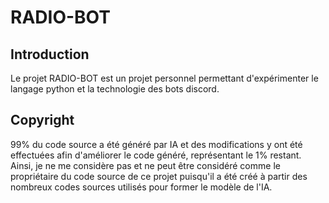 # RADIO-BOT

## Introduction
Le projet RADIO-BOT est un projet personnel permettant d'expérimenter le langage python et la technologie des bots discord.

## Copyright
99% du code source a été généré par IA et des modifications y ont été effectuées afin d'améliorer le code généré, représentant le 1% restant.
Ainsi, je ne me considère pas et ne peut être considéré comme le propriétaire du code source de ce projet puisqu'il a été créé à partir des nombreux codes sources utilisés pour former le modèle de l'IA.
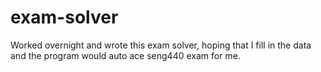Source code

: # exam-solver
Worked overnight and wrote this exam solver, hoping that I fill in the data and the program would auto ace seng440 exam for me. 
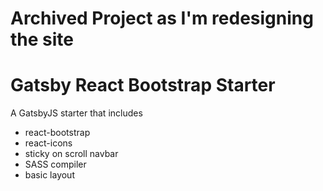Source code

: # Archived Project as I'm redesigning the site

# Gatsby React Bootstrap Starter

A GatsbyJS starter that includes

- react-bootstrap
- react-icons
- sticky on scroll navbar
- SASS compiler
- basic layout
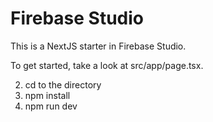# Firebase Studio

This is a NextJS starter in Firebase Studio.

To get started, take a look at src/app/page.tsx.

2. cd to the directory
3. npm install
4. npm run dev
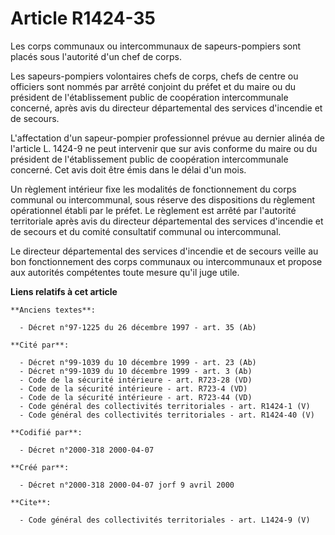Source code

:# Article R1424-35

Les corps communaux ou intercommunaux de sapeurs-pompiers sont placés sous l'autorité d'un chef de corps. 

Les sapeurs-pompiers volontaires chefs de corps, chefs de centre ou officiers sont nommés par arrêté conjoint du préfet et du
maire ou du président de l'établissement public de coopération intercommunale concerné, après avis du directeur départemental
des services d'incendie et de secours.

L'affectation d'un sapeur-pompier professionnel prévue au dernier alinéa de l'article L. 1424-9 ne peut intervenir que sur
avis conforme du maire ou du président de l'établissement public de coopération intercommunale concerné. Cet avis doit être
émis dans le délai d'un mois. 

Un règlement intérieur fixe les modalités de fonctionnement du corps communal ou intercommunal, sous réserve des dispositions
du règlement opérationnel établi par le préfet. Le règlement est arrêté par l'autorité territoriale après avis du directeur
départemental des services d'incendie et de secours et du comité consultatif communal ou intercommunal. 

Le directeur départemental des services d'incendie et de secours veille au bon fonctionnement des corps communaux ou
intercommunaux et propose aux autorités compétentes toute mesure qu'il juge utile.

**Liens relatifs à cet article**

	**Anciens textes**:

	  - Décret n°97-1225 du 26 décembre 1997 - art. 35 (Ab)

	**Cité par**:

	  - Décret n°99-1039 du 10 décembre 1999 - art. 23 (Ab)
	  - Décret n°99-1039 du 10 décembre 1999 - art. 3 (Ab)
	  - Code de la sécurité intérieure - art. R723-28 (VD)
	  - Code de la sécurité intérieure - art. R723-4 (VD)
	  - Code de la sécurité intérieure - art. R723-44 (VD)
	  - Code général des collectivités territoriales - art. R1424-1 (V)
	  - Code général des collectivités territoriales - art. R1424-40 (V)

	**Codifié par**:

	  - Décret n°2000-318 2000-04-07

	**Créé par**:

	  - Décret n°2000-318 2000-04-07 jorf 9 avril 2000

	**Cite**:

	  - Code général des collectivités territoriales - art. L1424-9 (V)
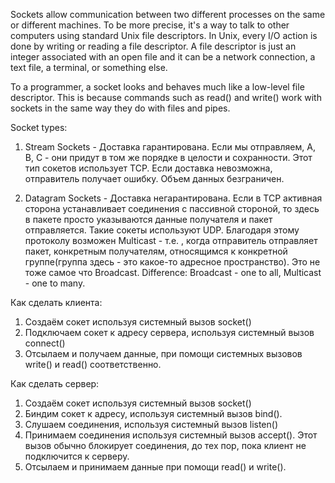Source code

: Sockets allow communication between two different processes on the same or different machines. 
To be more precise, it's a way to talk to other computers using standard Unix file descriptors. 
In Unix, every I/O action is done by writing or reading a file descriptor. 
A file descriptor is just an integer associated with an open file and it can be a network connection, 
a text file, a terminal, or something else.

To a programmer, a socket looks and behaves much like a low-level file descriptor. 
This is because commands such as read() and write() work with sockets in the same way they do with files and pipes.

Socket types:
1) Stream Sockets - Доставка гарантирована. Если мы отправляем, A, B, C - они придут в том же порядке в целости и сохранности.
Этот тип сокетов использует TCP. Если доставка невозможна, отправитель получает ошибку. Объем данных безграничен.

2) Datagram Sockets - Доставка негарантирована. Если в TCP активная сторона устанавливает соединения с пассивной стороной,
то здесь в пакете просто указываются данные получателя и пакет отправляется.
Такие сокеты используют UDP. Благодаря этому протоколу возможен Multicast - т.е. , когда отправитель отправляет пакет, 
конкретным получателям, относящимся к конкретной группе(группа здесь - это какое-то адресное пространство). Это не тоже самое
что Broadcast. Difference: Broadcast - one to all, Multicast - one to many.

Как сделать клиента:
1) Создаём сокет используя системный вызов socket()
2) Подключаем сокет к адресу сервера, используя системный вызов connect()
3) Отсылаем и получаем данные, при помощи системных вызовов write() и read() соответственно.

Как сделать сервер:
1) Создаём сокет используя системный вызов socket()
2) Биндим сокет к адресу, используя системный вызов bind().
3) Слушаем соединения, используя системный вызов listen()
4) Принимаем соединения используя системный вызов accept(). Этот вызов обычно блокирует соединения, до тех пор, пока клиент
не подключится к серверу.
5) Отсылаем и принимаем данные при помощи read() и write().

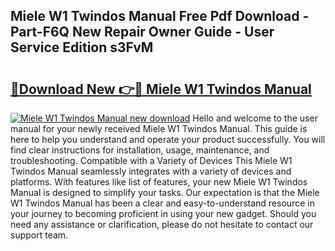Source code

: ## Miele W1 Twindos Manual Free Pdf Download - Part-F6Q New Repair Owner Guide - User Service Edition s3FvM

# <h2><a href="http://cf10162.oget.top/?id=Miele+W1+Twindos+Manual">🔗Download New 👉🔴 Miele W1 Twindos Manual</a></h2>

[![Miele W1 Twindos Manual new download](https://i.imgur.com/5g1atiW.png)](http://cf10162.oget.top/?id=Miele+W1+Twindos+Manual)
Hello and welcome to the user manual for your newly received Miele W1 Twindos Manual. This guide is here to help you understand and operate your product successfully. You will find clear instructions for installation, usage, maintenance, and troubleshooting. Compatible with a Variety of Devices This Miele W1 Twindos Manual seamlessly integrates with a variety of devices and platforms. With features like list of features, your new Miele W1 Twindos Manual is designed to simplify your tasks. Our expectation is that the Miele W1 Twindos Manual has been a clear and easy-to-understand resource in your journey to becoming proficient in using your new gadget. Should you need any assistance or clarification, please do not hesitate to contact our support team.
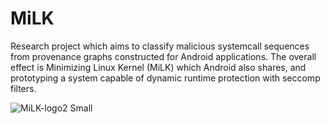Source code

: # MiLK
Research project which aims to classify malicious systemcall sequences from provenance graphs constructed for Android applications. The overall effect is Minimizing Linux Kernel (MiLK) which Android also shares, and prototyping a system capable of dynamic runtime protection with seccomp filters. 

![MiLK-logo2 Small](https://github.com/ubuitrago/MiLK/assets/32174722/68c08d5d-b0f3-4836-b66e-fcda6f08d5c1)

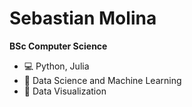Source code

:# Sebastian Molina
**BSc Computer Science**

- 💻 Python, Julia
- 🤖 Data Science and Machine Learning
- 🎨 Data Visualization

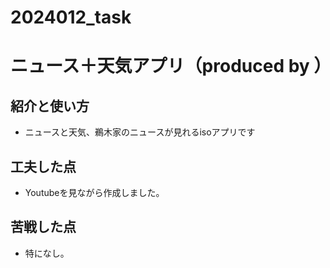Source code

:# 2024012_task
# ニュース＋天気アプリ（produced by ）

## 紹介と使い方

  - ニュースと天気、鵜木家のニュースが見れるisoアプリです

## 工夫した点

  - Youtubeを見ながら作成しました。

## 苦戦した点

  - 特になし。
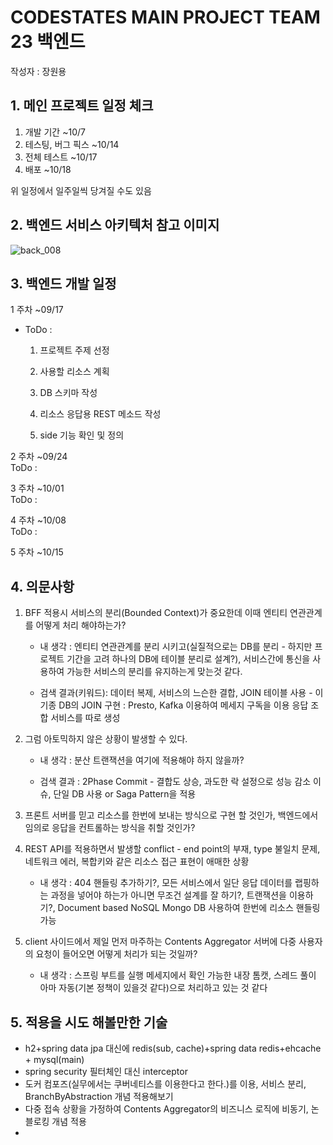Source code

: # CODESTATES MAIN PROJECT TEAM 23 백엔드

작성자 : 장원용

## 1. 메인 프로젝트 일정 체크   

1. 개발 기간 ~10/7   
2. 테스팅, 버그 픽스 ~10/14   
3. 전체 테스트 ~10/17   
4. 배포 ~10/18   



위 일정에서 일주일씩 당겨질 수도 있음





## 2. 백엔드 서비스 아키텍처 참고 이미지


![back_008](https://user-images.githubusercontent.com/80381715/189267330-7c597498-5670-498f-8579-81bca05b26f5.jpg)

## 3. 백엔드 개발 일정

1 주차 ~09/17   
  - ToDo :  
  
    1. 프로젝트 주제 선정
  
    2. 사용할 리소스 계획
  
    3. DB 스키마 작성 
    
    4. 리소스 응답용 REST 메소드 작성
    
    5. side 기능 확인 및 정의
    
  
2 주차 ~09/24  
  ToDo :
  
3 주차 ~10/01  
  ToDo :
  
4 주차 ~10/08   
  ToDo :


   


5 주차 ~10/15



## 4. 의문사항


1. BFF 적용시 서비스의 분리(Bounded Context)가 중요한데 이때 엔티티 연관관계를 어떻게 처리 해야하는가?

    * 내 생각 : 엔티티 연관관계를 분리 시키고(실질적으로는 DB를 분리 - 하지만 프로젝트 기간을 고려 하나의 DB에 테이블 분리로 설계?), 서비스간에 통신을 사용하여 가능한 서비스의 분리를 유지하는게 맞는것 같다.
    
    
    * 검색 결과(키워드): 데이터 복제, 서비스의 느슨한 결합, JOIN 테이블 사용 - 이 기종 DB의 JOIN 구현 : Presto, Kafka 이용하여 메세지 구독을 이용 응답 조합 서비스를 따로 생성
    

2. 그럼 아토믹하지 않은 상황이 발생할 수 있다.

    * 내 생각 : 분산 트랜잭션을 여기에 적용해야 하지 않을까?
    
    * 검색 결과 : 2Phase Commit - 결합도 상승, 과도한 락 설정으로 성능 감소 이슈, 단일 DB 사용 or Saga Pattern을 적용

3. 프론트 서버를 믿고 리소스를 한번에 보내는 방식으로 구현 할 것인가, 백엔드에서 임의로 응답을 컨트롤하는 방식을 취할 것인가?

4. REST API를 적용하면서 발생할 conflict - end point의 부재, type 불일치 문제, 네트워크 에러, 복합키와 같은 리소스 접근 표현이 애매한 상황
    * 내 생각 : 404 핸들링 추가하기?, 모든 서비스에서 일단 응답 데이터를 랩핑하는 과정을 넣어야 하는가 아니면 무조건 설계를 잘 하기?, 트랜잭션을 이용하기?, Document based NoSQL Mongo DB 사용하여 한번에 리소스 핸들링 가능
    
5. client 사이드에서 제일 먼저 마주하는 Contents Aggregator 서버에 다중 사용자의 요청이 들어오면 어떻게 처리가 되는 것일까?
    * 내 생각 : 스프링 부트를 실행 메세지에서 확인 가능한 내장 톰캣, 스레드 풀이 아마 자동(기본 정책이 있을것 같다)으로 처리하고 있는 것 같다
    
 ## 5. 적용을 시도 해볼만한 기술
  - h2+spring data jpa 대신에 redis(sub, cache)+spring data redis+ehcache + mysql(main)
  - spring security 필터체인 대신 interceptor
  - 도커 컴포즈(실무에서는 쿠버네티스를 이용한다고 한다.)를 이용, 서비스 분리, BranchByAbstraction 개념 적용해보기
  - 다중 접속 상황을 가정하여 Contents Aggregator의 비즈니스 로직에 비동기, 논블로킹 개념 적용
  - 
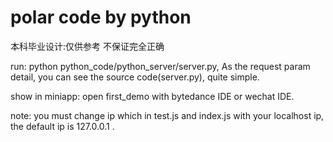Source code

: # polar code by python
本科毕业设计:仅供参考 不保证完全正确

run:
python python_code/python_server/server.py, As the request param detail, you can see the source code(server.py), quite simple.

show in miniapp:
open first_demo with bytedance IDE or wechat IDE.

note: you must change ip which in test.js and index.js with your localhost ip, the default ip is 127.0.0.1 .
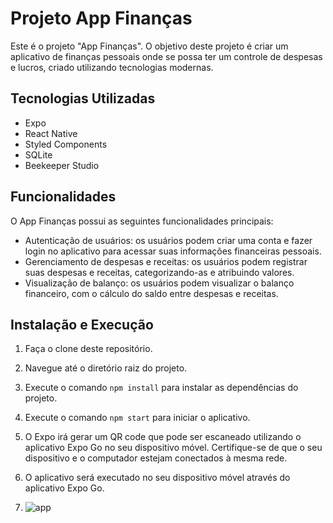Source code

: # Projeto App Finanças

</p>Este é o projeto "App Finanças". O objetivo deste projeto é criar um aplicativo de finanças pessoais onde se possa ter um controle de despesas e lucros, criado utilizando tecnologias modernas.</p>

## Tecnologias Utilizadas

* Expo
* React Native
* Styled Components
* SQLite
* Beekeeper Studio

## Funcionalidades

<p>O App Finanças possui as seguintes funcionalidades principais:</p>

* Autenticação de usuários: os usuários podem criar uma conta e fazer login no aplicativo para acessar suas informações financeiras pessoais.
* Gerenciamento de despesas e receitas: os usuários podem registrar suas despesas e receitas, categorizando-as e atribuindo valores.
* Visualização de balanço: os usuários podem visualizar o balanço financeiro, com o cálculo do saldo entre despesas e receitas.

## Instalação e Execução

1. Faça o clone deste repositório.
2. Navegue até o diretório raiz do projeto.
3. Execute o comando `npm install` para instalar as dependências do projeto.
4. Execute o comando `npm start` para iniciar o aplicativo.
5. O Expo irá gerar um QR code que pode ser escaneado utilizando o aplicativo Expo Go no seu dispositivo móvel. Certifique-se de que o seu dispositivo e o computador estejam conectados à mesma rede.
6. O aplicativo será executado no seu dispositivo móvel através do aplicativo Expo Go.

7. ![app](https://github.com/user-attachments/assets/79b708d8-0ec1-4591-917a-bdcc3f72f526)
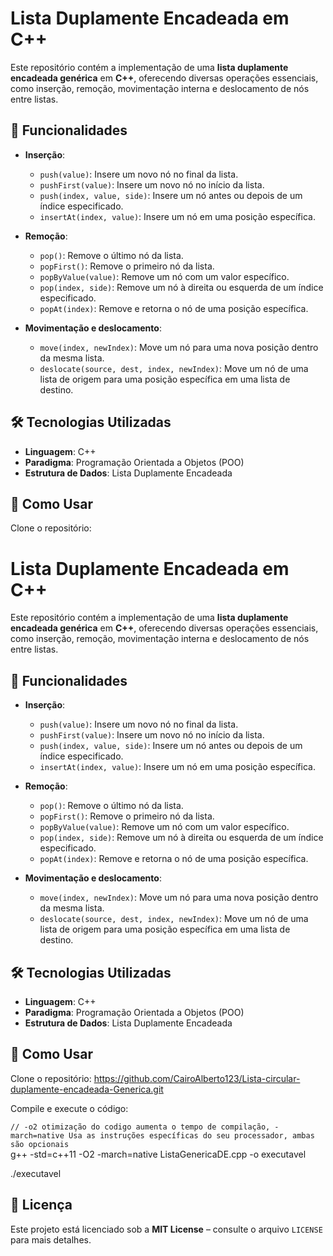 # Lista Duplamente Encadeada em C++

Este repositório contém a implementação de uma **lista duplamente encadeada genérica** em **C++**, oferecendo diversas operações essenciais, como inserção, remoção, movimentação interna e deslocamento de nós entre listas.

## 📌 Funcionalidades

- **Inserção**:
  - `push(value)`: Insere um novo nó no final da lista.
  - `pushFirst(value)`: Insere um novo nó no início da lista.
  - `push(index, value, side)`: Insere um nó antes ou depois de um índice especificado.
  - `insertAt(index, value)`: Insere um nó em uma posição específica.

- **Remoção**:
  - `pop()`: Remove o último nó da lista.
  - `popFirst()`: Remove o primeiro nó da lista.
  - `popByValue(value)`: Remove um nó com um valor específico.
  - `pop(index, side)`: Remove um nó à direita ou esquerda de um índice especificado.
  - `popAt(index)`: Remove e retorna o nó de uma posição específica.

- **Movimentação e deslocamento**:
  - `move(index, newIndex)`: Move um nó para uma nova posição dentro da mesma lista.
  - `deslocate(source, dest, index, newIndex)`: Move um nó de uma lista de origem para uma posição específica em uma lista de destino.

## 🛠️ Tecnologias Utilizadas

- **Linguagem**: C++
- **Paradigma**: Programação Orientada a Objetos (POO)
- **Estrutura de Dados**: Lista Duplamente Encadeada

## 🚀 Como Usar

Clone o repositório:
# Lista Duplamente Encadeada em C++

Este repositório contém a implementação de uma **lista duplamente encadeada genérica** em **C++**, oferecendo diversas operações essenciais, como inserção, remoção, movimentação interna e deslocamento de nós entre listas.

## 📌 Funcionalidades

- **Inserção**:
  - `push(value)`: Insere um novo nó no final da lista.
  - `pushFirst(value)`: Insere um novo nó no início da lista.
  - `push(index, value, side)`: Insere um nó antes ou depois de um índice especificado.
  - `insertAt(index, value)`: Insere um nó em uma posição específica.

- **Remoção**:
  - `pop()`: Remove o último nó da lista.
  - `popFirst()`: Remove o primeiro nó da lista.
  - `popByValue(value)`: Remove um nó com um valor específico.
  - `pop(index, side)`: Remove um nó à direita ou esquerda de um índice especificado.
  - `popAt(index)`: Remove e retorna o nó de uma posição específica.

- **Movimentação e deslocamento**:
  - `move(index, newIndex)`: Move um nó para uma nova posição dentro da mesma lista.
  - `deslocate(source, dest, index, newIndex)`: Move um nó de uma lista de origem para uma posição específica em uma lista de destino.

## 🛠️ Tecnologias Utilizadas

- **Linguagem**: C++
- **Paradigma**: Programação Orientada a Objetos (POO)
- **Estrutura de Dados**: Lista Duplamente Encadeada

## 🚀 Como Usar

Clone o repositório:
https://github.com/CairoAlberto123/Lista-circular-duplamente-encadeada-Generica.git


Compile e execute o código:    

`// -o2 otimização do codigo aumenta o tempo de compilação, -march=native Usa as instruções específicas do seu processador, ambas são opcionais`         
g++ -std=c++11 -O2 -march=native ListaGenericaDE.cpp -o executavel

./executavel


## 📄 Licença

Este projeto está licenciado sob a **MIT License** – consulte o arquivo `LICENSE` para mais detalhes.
#####
▶ _Task description_:
Report the tally of lines in the material holding "peut", and add nothing to it.

▶ _Your solution_:
2